▶ **Aim of the exercise**:
Set the listing down exactly; no pictures.

▶ **Provided data**:
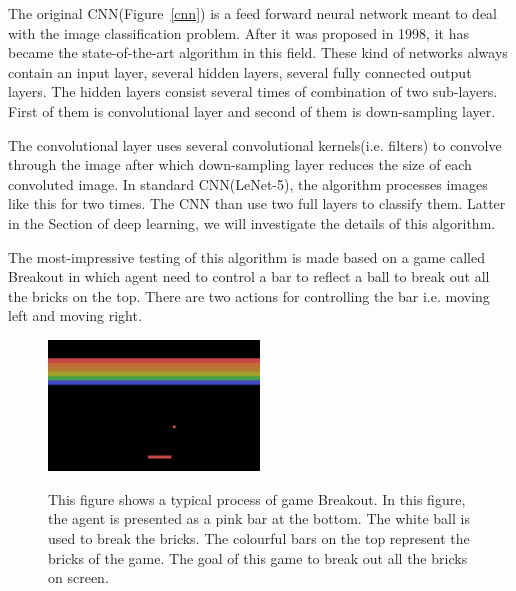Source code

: \documentclass{article}
\begin{document}
The original CNN(Figure~\ref{cnn}) is a feed forward neural network meant to deal with the image classification problem. After it was proposed in 1998, it has became the state-of-the-art algorithm in this field.  These kind of networks always contain an input layer, several hidden layers, several fully connected output layers. The hidden layers consist several times of combination of two sub-layers. First of them is convolutional layer and second of them is  down-sampling layer.

The convolutional layer uses several convolutional kernels(i.e. filters) to convolve through the image after which down-sampling layer reduces the size of each convoluted image. In standard CNN(LeNet-5), the algorithm processes images like this for two times. The CNN than use two full layers to classify them. Latter in the Section of deep learning, we will investigate the details of this algorithm.

The most-impressive testing of this algorithm is made based on a game called Breakout\cite{mnih2013playing} in which agent need to control a bar to reflect a ball to break out all the bricks on the top. There are two actions for controlling the bar i.e. moving left and moving right.

\begin{figure}[h!]
\centering
{\includegraphics[width = 0.5\textwidth]{breakout}} 
\label{breakout}
\caption{This figure shows a typical process of game Breakout. In this figure, the agent is presented as a pink bar at the bottom. The white ball is used to break the bricks. The colourful bars on the top represent the bricks of the game. The goal of this game to break out all the bricks on screen. }
\end{figure}
\end{document}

▶ **Exercise answer**:
Source code

: \documentclass{article}
\begin{document}
The original CNN(Figure~\ref{cnn}) is a feed forward neural network meant to deal with the image classification problem. After it was proposed in 1998, it has became the state-of-the-art algorithm in this field.  These kind of networks always contain an input layer, several hidden layers, several fully connected output layers. The hidden layers consist several times of combination of two sub-layers. First of them is convolutional layer and second of them is  down-sampling layer.

The convolutional layer uses several convolutional kernels(i.e. filters) to convolve through the image after which down-sampling layer reduces the size of each convoluted image. In standard CNN(LeNet-5), the algorithm processes images like this for two times. The CNN than use two full layers to classify them. Latter in the Section of deep learning, we will investigate the details of this algorithm.

The most-impressive testing of this algorithm is made based on a game called Breakout\cite{mnih2013playing} in which agent need to control a bar to reflect a ball to break out all the bricks on the top. There are two actions for controlling the bar i.e. moving left and moving right.

\begin{figure}[h!]
\centering
{\includegraphics[width = 0.5\textwidth]{breakout}} 
\label{breakout}
\caption{This figure shows a typical process of game Breakout. In this figure, the agent is presented as a pink bar at the bottom. The white ball is used to break the bricks. The colourful bars on the top represent the bricks of the game. The goal of this game to break out all the bricks on screen. }
\end{figure}
\end{document}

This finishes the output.